Hueth, who works in New York, was fishing for them Thursday because he figured "with the bad weather, there wouldn't be many people out," and trout over 10 pounds still hadn't been caught.

Bob Decker, a Rockaway resident and former sports editor of the New York Post and Daily Record, fished with friends and kids at Mount Hope Pond opening day, had line freezing in the guides, terrible fishing, but did good in the Rockaway River last week on tan Power Bait and Phoebes.

Shad watch

High and dirty water didn't help nonexistent shad fishing last week, but when the water level drops and the water warms and clears, fishermen should start catching shad in the upper Delaware. The nets at Lewis Island in the Delaware River at Lambertville failed to bring in any before the rain started.

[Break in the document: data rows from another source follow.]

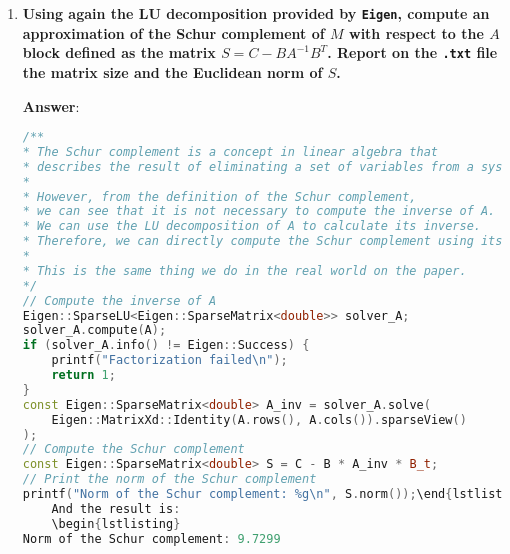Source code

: \begin{enumerate}[label=\textcolor{Green3}{\textbf{\arabic*.}}]
    \textbf{Answer}:
    \begin{lstlisting}[language=C++]
// Define vector b
const Eigen::VectorXd b = Eigen::VectorXd::Ones(M.rows());
// Solve the system Mx = b using the LU decomposition
Eigen::SparseLU<Eigen::SparseMatrix<double>> solver;
solver.compute(M.sparseView());
if (solver.info() != Eigen::Success) {
    printf("Factorization failed\n");
    return 1;
}
const Eigen::VectorXd x = solver.solve(b);
// Print the norm of the absolute residual
// We compute the absolute residual by subtracting the product of M and x from b.
// In fact, the residual is the difference between the right-hand side
// and the left-hand side of the equation.
// If the residual is (approximately) zero, the solution is correct.
printf("Norm of the absolute residual: %g\n", (M*x - b).norm());\end{lstlisting}
    And the result is:
    \begin{lstlisting}
Norm of the absolute residual: 1.62043e-13\end{lstlisting}


    \newpage

    \item \textcolor{Green3}{\textbf{%
        Using again the LU decomposition provided by \texttt{Eigen}, compute an approximation of the Schur complement of $M$ with respect to the $A$ block defined as the matrix $S = C- B A^{-1}B^{T}$. Report on the \texttt{.txt} file the matrix size and the Euclidean norm of $S$.
    }}

    \textbf{Answer}:
    \begin{lstlisting}[language=C++]
/**
* The Schur complement is a concept in linear algebra that
* describes the result of eliminating a set of variables from a system of linear equations.
*
* However, from the definition of the Schur complement,
* we can see that it is not necessary to compute the inverse of A.
* We can use the LU decomposition of A to calculate its inverse.
* Therefore, we can directly compute the Schur complement using its definition.
*
* This is the same thing we do in the real world on the paper.
*/
// Compute the inverse of A
Eigen::SparseLU<Eigen::SparseMatrix<double>> solver_A;
solver_A.compute(A);
if (solver_A.info() != Eigen::Success) {
    printf("Factorization failed\n");
    return 1;
}
const Eigen::SparseMatrix<double> A_inv = solver_A.solve(
    Eigen::MatrixXd::Identity(A.rows(), A.cols()).sparseView()
);
// Compute the Schur complement
const Eigen::SparseMatrix<double> S = C - B * A_inv * B_t;
// Print the norm of the Schur complement
printf("Norm of the Schur complement: %g\n", S.norm());\end{lstlisting}
    And the result is:
    \begin{lstlisting}
Norm of the Schur complement: 9.7299\end{lstlisting}



\end{enumerate}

Fishing on a lake or reservoir is a lot colder than stream fishing, but that didn't keep diehards from trolling on Lake Hopatcong and picking up state and Knee Deep Club-stocked trout. Strong winds bring a warning not to go out in a boat of Round Valley, but Hopatcong's only uncomfortable, not as deadly.

Tim Clancy of the Knee Deep Club expects some outstanding trout fishing ahead on Lake Hopatcong, which was stocked by the club and the state and will get more state trout.

"There haven't been a lot of guys out," Clancy said on Thursday. "Many guys didn't put their boats in early (because of ice), and I've found trout don't bite well when the water temperature's in the 40s. It was 47 today. When it gets into the 50s, some great fishing's going to break out."

Tim has caught early trout in Woodport, which is shallower than most of the lake, so the water warms into the 50s earlier than on the south side of Brady's Bridge. Get those gold Phoebes ready to troll, folks.

Coyote ugly

New Jersey coyote attacks on pets and people should be expected to increase as coyote numbers increase from the estimated 3,000 we have in the state now. A child was attacked by a coyote last weekend in Middletown, where cats and dogs also have been killed by coyotes.

The Department of Environmental Protection, which also avoids giving bad news about bears, said that was the first, when there was one at William Paterson College last fall, another in Boonton Township on Sept. 15, 1999, another in the 1970s reported by the state Department of Health, plus two kids who were bitten by zoo coyote that had escaped in Westfield. Who knows how many?

California leads the country in coyote attacks, having had 89 on humans between the late 1970s and 2003, according to a scientific paper that pointed out 79 percent of the attacks have occurred in the past decade, indicating the problem was increasing. A high proportion of bear attacks also have occurred during recent years in North America.